_What you have to do_
Nothing but the lines from the one containing "- **NEVER** drop tables" through the end of the data below may appear in the response, each one exact.

Stored items from a collection
-- Opening Marker --

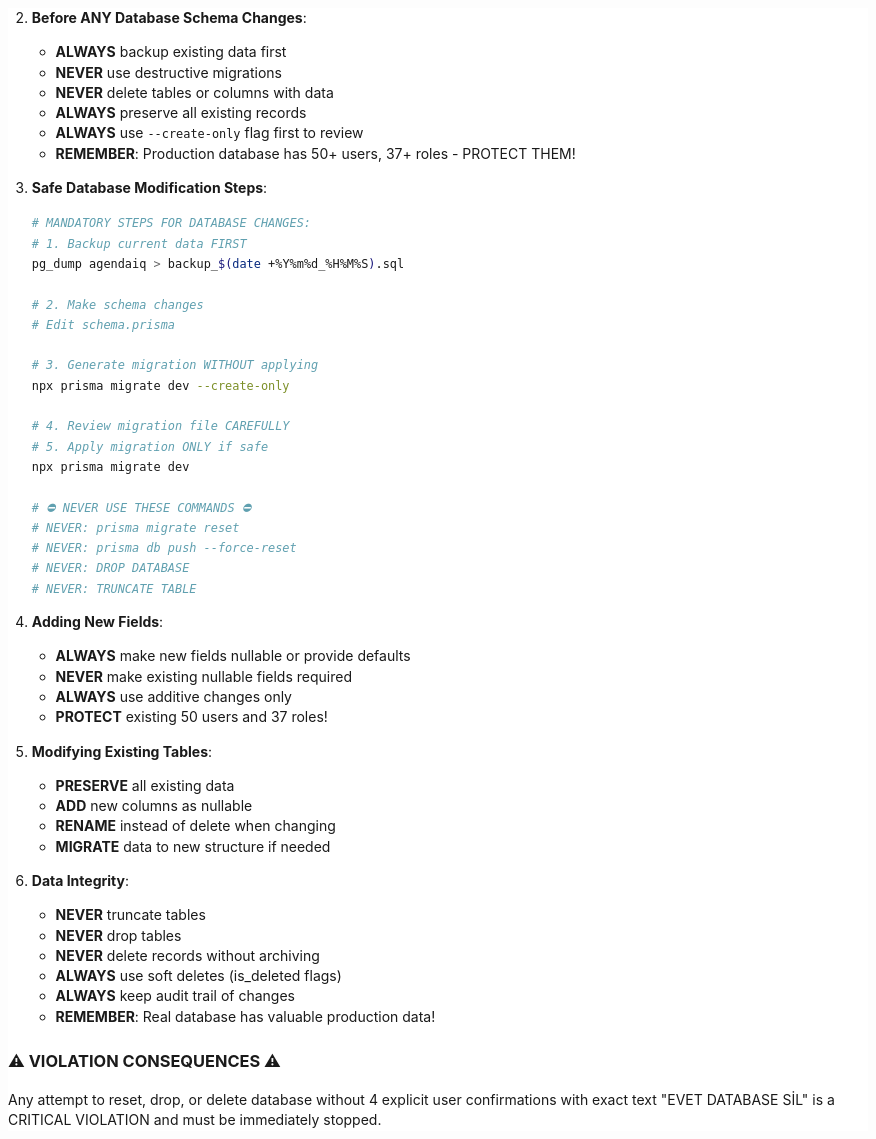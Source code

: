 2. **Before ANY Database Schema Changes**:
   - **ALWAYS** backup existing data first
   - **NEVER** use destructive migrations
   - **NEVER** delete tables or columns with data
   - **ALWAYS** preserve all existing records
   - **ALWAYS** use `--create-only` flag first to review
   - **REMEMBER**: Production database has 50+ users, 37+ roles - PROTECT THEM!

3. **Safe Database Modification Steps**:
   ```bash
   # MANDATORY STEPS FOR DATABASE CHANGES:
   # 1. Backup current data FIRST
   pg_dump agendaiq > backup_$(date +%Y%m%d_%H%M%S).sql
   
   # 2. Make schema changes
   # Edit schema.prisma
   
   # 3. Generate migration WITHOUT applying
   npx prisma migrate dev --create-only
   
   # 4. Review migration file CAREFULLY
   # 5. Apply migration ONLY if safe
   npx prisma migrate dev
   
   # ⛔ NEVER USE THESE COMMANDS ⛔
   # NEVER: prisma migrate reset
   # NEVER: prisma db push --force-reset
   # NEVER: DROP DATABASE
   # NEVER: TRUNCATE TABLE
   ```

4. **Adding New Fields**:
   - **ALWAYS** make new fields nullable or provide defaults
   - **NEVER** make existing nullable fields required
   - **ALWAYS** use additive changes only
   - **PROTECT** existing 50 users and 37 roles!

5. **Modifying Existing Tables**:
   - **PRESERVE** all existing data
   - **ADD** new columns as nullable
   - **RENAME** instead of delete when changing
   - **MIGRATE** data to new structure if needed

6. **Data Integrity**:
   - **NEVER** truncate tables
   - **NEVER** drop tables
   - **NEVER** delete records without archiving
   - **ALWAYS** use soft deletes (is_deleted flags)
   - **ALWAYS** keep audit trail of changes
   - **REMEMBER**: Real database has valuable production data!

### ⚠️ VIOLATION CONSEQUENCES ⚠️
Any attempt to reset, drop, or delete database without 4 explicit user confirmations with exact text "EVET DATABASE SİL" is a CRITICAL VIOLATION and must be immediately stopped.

-- Closing Marker --

_Exercise answer_
   - **NEVER** drop tables
   - **NEVER** delete records without archiving
   - **ALWAYS** use soft deletes (is_deleted flags)
   - **ALWAYS** keep audit trail of changes
   - **REMEMBER**: Real database has valuable production data!

### ⚠️ VIOLATION CONSEQUENCES ⚠️
Any attempt to reset, drop, or delete database without 4 explicit user confirmations with exact text "EVET DATABASE SİL" is a CRITICAL VIOLATION and must be immediately stopped.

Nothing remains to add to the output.